→ **RAW DATA**

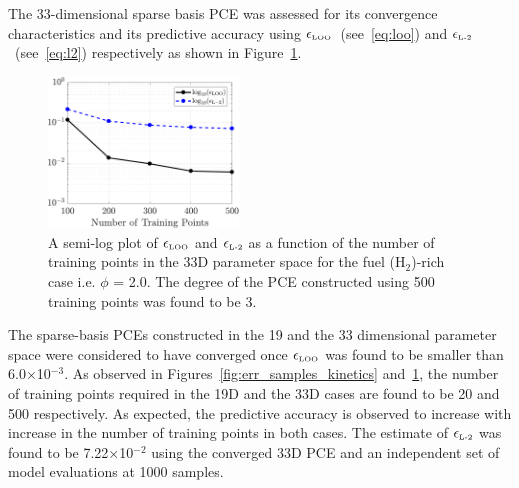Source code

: {The 33-dimensional sparse basis PCE was assessed for its convergence characteristics
and its predictive accuracy using $\epsilon_{\mbox{\tiny LOO}}$~(see~\eqref{eq:loo}) and
$\epsilon_{\mbox{\tiny{L-2}}}$~(see~\eqref{eq:l2}) respectively as shown in
Figure~\ref{fig:err_samples}.  
%
\begin{figure}[htbp]
 \begin{center}
  \includegraphics[width=0.45\textwidth]{./Figures/err_samples_kinetics33D}
\caption{A semi-log plot of $\epsilon_\text{\tiny LOO}$  and $\epsilon_{\mbox{\tiny{L-2}}}$
as a function of the number of training points in the 33D parameter space 
for the fuel (H$_2$)-rich case i.e. $\phi$ = 2.0. The degree of
the PCE constructed using 500 training points was found to be 3.}
\label{fig:err_samples}
\end{center}
\end{figure}
%
The sparse-basis PCEs constructed in the 19 and the 33 dimensional parameter
space were considered to have converged once $\epsilon_\text{\tiny LOO}$ was found to be
smaller than 6.0$\times$10$^{-3}$. As observed in Figures~\ref{fig:err_samples_kinetics}
and~\ref{fig:err_samples}, the number of training points required in the 19D
and the 33D cases are found to be 20 and 500 respectively. As expected, the predictive
accuracy is observed to increase with increase in the number of training points in both cases.
The estimate of $\epsilon_{\mbox{\tiny{L-2}}}$ was found to be 7.22$\times$10$^{-2}$ using the
converged 33D PCE and an independent set of model evaluations at 1000 samples.

}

→ **PROBLEM TO SOLVE**
Return only the number of lines in the records above that include the string "Figures".

→ **EXPECTED OUTPUT**
2